Exercise description: Go through the listing below and gather every line with the word "Quality".
=== Section Start ===
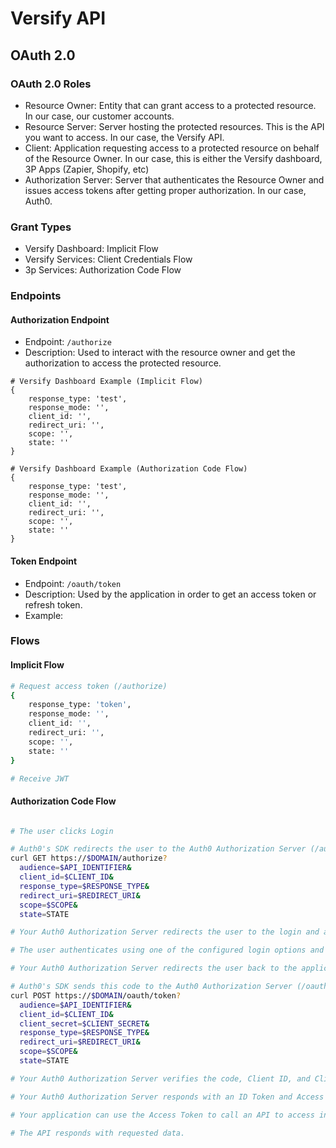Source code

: # Versify API

## OAuth 2.0

### OAuth 2.0 Roles

- Resource Owner: Entity that can grant access to a protected resource. In our case, our customer accounts.
- Resource Server: Server hosting the protected resources. This is the API you want to access. In our case, the Versify API.
- Client: Application requesting access to a protected resource on behalf of the Resource Owner. In our case, this is either the Versify dashboard, 3P Apps (Zapier, Shopify, etc)
- Authorization Server: Server that authenticates the Resource Owner and issues access tokens after getting proper authorization. In our case, Auth0.

### Grant Types

- Versify Dashboard: Implicit Flow
- Versify Services: Client Credentials Flow
- 3p Services: Authorization Code Flow

### Endpoints

#### Authorization Endpoint

- Endpoint: `/authorize`
- Description: Used to interact with the resource owner and get the authorization to access the protected resource.

```
# Versify Dashboard Example (Implicit Flow)
{
    response_type: 'test',
    response_mode: '',
    client_id: '',
    redirect_uri: '',
    scope: '',
    state: ''
}

# Versify Dashboard Example (Authorization Code Flow)
{
    response_type: 'test',
    response_mode: '',
    client_id: '',
    redirect_uri: '',
    scope: '',
    state: ''
}
```

#### Token Endpoint

- Endpoint: `/oauth/token`
- Description: Used by the application in order to get an access token or refresh token.
- Example:

### Flows

#### Implicit Flow

```sh
# Request access token (/authorize)
{
    response_type: 'token',
    response_mode: '',
    client_id: '',
    redirect_uri: '',
    scope: '',
    state: ''
}

# Receive JWT
```

#### Authorization Code Flow

```sh

# The user clicks Login

# Auth0's SDK redirects the user to the Auth0 Authorization Server (/authorize endpoint).
curl GET https://$DOMAIN/authorize?
  audience=$API_IDENTIFIER&
  client_id=$CLIENT_ID&
  response_type=$RESPONSE_TYPE&
  redirect_uri=$REDIRECT_URI&
  scope=$SCOPE&
  state=STATE

# Your Auth0 Authorization Server redirects the user to the login and authorization prompt.

# The user authenticates using one of the configured login options and may see a consent page listing the permissions Auth0 will give to the regular web application.

# Your Auth0 Authorization Server redirects the user back to the application with an authorization code, which is good for one use.

# Auth0's SDK sends this code to the Auth0 Authorization Server (/oauth/token endpoint) along with the application's Client ID and Client Secret.
curl POST https://$DOMAIN/oauth/token?
  audience=$API_IDENTIFIER&
  client_id=$CLIENT_ID&
  client_secret=$CLIENT_SECRET&
  response_type=$RESPONSE_TYPE&
  redirect_uri=$REDIRECT_URI&
  scope=$SCOPE&
  state=STATE

# Your Auth0 Authorization Server verifies the code, Client ID, and Client Secret.

# Your Auth0 Authorization Server responds with an ID Token and Access Token (and optionally, a Refresh Token).

# Your application can use the Access Token to call an API to access information about the user.

# The API responds with requested data.

```
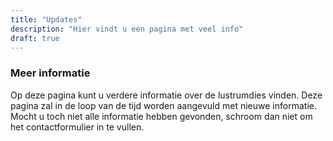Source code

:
 ```yaml
---
title: "Updates"
description: "Hier vindt u een pagina met veel info"
draft: true
---
```


### Meer informatie

Op deze pagina kunt u verdere informatie over de lustrumdies vinden. Deze pagina
zal in de loop van de tijd worden aangevuld met nieuwe informatie. Mocht u toch
niet alle informatie hebben gevonden, schroom dan niet om het contactformulier
in te vullen.
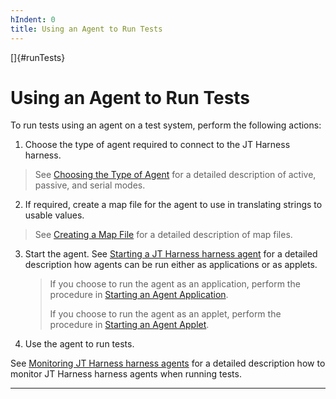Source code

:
 ```yaml
---
hIndent: 0
title: Using an Agent to Run Tests
---
```


[]{#runTests}

# Using an Agent to Run Tests

To run tests using an agent on a test system, perform the following actions:

1.  Choose the type of agent required to connect to the JT Harness harness.

> See [Choosing the Type of Agent](choosingAgents.html) for a detailed description of active,
> passive, and serial modes.

2.  If required, create a map file for the agent to use in translating strings to usable values.

> See [Creating a Map File](mapFile.html) for a detailed description of map files.

3.  Start the agent. See [Starting a JT Harness harness agent](startAgent.html) for a detailed
    description how agents can be run either as applications or as applets.

    > If you choose to run the agent as an application, perform the procedure in [Starting an Agent
    > Application](startApplication.html).
    >
    > If you choose to run the agent as an applet, perform the procedure in [Starting an Agent
    > Applet](startApplets.html).

4.  Use the agent to run tests.

See [Monitoring JT Harness harness agents](monitoring.html) for a detailed description how to
monitor JT Harness harness agents when running tests.

----------------------------------------------------------------------------------------------------



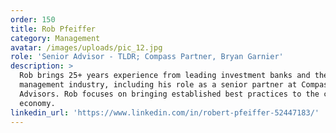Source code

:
 ```yaml
---
order: 150
title: Rob Pfeiffer
category: Management
avatar: /images/uploads/pic_12.jpg
role: 'Senior Advisor - TLDR; Compass Partner, Bryan Garnier'
description: >
  Rob brings 25+ years experience from leading investment banks and the fund
  management industry, including his role as a senior partner at Compass
  Advisors. Rob focuses on bringing established best practices to the crypto
  economy.
linkedin_url: 'https://www.linkedin.com/in/robert-pfeiffer-52447183/'
---
```

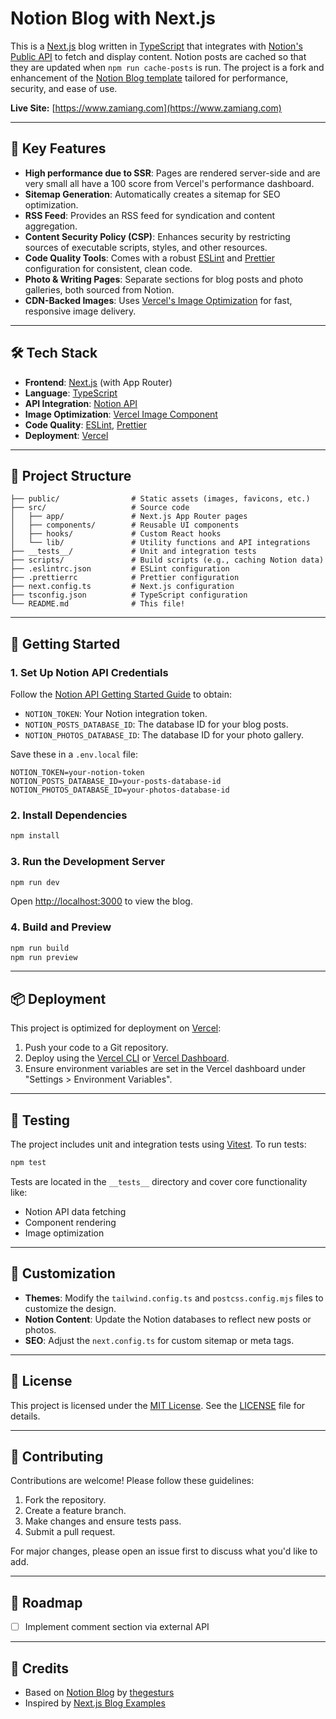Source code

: # Notion Blog with Next.js

This is a [Next.js](https://nextjs.org/) blog written in [TypeScript](https://www.typescriptlang.org/) that integrates with [Notion's Public API](https://developers.notion.com) to fetch and display content. Notion posts are cached so that they are updated when `npm run cache-posts` is run. The project is a fork and enhancement of the [Notion Blog template](https://github.com/thegesturs/notion-blogs) tailored for performance, security, and ease of use.

**Live Site:** [https://www.zamiang.com](https://www.zamiang.com)

---

## 🌟 Key Features

- **High performance due to SSR**: Pages are rendered server-side and are very small all have a 100 score from Vercel's performance dashboard.
- **Sitemap Generation**: Automatically creates a sitemap for SEO optimization.
- **RSS Feed**: Provides an RSS feed for syndication and content aggregation.
- **Content Security Policy (CSP)**: Enhances security by restricting sources of executable scripts, styles, and other resources.
- **Code Quality Tools**: Comes with a robust [ESLint](https://eslint.org/) and [Prettier](https://prettier.io/) configuration for consistent, clean code.
- **Photo & Writing Pages**: Separate sections for blog posts and photo galleries, both sourced from Notion.
- **CDN-Backed Images**: Uses [Vercel's Image Optimization](https://vercel.com/docs/concepts/edge-network/image-optimization) for fast, responsive image delivery.

---

## 🛠️ Tech Stack

- **Frontend**: [Next.js](https://nextjs.org/) (with App Router)
- **Language**: [TypeScript](https://www.typescriptlang.org/)
- **API Integration**: [Notion API](https://developers.notion.com)
- **Image Optimization**: [Vercel Image Component](https://vercel.com/docs/concepts/edge-network/image-optimization)
- **Code Quality**: [ESLint](https://eslint.org/), [Prettier](https://prettier.io/)
- **Deployment**: [Vercel](https://vercel.com/)

---

## 📁 Project Structure

```
├── public/                # Static assets (images, favicons, etc.)
├── src/                   # Source code
│   ├── app/               # Next.js App Router pages
│   ├── components/        # Reusable UI components
│   ├── hooks/             # Custom React hooks
│   └── lib/               # Utility functions and API integrations
├── __tests__/             # Unit and integration tests
├── scripts/               # Build scripts (e.g., caching Notion data)
├── .eslintrc.json         # ESLint configuration
├── .prettierrc            # Prettier configuration
├── next.config.ts         # Next.js configuration
├── tsconfig.json          # TypeScript configuration
└── README.md              # This file!
```

---

## 🚀 Getting Started

### 1. **Set Up Notion API Credentials**

Follow the [Notion API Getting Started Guide](https://developers.notion.com/docs/getting-started) to obtain:

- `NOTION_TOKEN`: Your Notion integration token.
- `NOTION_POSTS_DATABASE_ID`: The database ID for your blog posts.
- `NOTION_PHOTOS_DATABASE_ID`: The database ID for your photo gallery.

Save these in a `.env.local` file:

```env
NOTION_TOKEN=your-notion-token
NOTION_POSTS_DATABASE_ID=your-posts-database-id
NOTION_PHOTOS_DATABASE_ID=your-photos-database-id
```

### 2. **Install Dependencies**

```bash
npm install
```

### 3. **Run the Development Server**

```bash
npm run dev
```

Open [http://localhost:3000](http://localhost:3000) to view the blog.

### 4. **Build and Preview**

```bash
npm run build
npm run preview
```

---

## 📦 Deployment

This project is optimized for deployment on [Vercel](https://vercel.com/):

1. Push your code to a Git repository.
2. Deploy using the [Vercel CLI](https://vercel.com/docs/cli) or [Vercel Dashboard](https://vercel.com/dashboard).
3. Ensure environment variables are set in the Vercel dashboard under "Settings > Environment Variables".

---

## 🧪 Testing

The project includes unit and integration tests using [Vitest](https://vitest.dev/). To run tests:

```bash
npm test
```

Tests are located in the `__tests__` directory and cover core functionality like:

- Notion API data fetching
- Component rendering
- Image optimization

---

## 📌 Customization

- **Themes**: Modify the `tailwind.config.ts` and `postcss.config.mjs` files to customize the design.
- **Notion Content**: Update the Notion databases to reflect new posts or photos.
- **SEO**: Adjust the `next.config.ts` for custom sitemap or meta tags.

---

## 📜 License

This project is licensed under the [MIT License](LICENSE). See the [LICENSE](LICENSE) file for details.

---

## 🤝 Contributing

Contributions are welcome! Please follow these guidelines:

1. Fork the repository.
2. Create a feature branch.
3. Make changes and ensure tests pass.
4. Submit a pull request.

For major changes, please open an issue first to discuss what you'd like to add.

---

## 📌 Roadmap

- [ ] Implement comment section via external API

---

## 🙏 Credits

- Based on [Notion Blog](https://github.com/thegesturs/notion-blogs) by [thegesturs](https://github.com/thegesturs)
- Inspired by [Next.js Blog Examples](https://github.com/vercel/next.js/tree/canary/examples/blog)
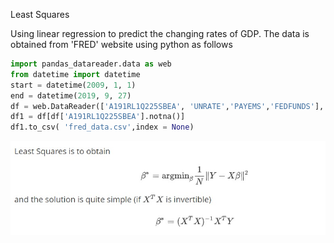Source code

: Least Squares​


Using linear regression to predict the changing rates of GDP. The data is obtained from 'FRED' website using python as follows

```python
import pandas_datareader.data as web
from datetime import datetime
start = datetime(2009, 1, 1)
end = datetime(2019, 9, 27)
df = web.DataReader(['A191RL1Q225SBEA', 'UNRATE','PAYEMS','FEDFUNDS'], 'fred', start, end) # 参数看上面的解释
df1 = df[df['A191RL1Q225SBEA'].notna()]
df1.to_csv( 'fred_data.csv',index = None)
```

![least squares](.\ls.jpg)
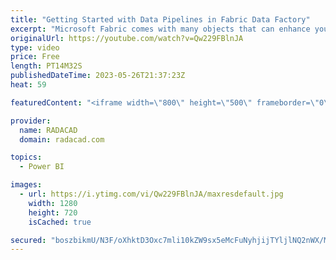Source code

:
 ```yaml
---
title: "Getting Started with Data Pipelines in Fabric Data Factory"
excerpt: "Microsoft Fabric comes with many objects that can enhance your data analytics experience. One of those objects which comes from the Azure Data Factory is Pipeline. For those using Power Query Dataflows, you may think you already have everything you wanted there, but Pipeline certainly has more to offer"
originalUrl: https://youtube.com/watch?v=Qw229FBlnJA
type: video
price: Free
length: PT14M32S
publishedDateTime: 2023-05-26T21:37:23Z
heat: 59

featuredContent: "<iframe width=\"800\" height=\"500\" frameborder=\"0\" src=\"https://www.youtube.com/embed/Qw229FBlnJA\" allow=\"accelerometer; autoplay; encrypted-media; gyroscope; picture-in-picture\" allowfullscreen></iframe>"

provider:
  name: RADACAD
  domain: radacad.com

topics:
  - Power BI

images:
  - url: https://i.ytimg.com/vi/Qw229FBlnJA/maxresdefault.jpg
    width: 1280
    height: 720
    isCached: true

secured: "boszbikmU/N3F/oXhktD3Oxc7mli10kZW9sx5eMcFuNyhjijTYljlNQ2nWX/M2H+F9nAdvtmkCw6bxht8Je02LTjT2avEN5C3U/vfnkL7sgj8/jW2GczY878FYyva7L3IvGJGgQLYuWlKhjM+jdqencAz+ebVN0l/DUZ0o1RIKqIrxgayGIcYz4E0EFwBc8rlgwXOtrD7oDUcJhEjFto3F9vRPTwgCSmR5N4zOC9Va3VQX8N6+ktlPaEBq4rBM/9xs7hB6QlQ3vzqeJebO188NpjeXNRiLGAwF+bQURSZiJ0PM7eJ5m6RXc12BJktyGHsap6OoMB7+Ko4MRIKSy+Tk8quMeCup9YnxHceAe4j/Z1HMFikUiDInqh3wWu6b0mkG+g+4w+NIv3gcGi/edFXCyWIkcU4aGa8Or1mi5AJTg=;xoR+qeEnTZ+Oe6hwTobOVA=="
---
```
=== Section End ===
Result:
- **Code Quality Tools**: Comes with a robust [ESLint](https://eslint.org/) and [Prettier](https://prettier.io/) configuration for consistent, clean code.
- **Code Quality**: [ESLint](https://eslint.org/), [Prettier](https://prettier.io/)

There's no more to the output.